Warhead takes all of this, scales it down a bit for an eight-hour compaign, and mixes in the alien break-out with Korean political conflict. Nomad, our surprisingly not silent protagonist in the first game, is on the other side of the island, while you play as Psycho, a Nano Suit-wearing, British-accented, smart-assed super-soldier that give Nomad a run for his money; there are no gameplay differences between Crysis and Warhead, Nomad and Psycho. The plot, though not as focused, latterly, on alien smack-downs, is fuller, with control tweaks for vehicles and busting out those breaching alien and Korean guns.

In terms of improvements, Warhead comes packed with Crysis Wars, a disc solely focused on multiplayer mayhem -- with, this time, three multiplayer options, the third being Team Deathmatch, as opposed to just Deathmatch and capture points present in Crysis. All you do here is annihilate opponents on different maps and with your skills and different guns. The maps are large, and it's simple fun. It isn't the multiplayer present in extant shooters like Halo, Call of Duty, Crysis 2, Battlefield: Bad Company, Killzone, Gears of War, Uncharted, etc. because there is virtually no upgrading whatsoever; it's simple, Internet-connected, shooting mayhem. And, in the end, isn't that what it's all about?

No, it's not.

Contemporary gamers want rewards for their teeth-grinding, controller-throwing, and enumerable hours spent on listening to prepubescence and rage. And that's fine. It's also fine that so many shooters, mediocre or not, get cast into the sands of time (Black, Call of Duty 2, Medal of Honor: Allied Assault -- Oh, did I forget one?). That's what advancements and semi-contemporary futurism is all about. There's always critique, there's always disliking: a game that's missing expected or "revolutionary" (don't worry, that term will NEVER be thrown around too often) features; a game that's far too mainstream and popular; a game that's "consolized;" a game that doesn't live up to predecessors of the franchise or genres before it; and a game whose voice acting, and/or visuals, and/or gameplay, and/or plot just plain suck. Period.

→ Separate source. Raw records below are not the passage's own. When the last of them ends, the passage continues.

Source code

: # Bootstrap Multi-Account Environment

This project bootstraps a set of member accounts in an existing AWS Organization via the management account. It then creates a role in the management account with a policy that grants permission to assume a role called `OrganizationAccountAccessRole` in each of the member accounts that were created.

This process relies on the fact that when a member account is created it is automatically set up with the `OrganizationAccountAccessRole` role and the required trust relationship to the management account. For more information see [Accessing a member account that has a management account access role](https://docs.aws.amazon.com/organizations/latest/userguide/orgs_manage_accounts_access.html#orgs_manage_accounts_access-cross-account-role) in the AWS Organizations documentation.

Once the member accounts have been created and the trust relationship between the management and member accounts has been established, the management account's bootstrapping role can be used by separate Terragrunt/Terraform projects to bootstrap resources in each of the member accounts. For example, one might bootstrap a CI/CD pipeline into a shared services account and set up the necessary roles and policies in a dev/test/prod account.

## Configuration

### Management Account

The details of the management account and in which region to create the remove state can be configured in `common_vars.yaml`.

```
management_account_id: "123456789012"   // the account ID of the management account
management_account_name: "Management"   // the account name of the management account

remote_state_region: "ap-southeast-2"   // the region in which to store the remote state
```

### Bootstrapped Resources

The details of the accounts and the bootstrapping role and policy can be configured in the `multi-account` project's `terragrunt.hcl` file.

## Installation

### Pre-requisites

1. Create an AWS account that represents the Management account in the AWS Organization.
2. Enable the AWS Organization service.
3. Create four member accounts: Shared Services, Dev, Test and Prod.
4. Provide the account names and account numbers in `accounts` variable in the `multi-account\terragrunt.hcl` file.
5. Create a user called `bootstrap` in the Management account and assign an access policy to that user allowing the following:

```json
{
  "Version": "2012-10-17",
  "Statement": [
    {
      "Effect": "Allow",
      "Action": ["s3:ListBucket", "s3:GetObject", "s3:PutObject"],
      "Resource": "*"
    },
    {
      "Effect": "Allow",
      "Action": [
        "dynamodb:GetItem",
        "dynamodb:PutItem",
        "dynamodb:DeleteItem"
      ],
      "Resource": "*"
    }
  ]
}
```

Speaking of sucking, what sucks about Warhead? Well, there are fewer bugs, more graphical inerrancies, better narrative, including a third-person, cinematographic perspective, and it provides more of a challenge despite questionable A.I. I would say that there isn't much that does suck about Warhead. But it isn't perfect. I would dare say that if Crysis had most of these characteristics, then it would be even more of a phenomenal shooter, but alas, that's what improvements and feedback over time are served as.

It feels like a spin-off, and it somewhat feels like an MSRP $40 dollar game; but it's polished, it's involving, and even though it isn't as fresh, and perhaps a little too heavy on predictable military foregrounds, Warhead is worth it. But only for those shooter fans that aren't still playing Counter-Strike, Half-Life 2, and Deus Ex, that expect something that isn't so . . . "modern."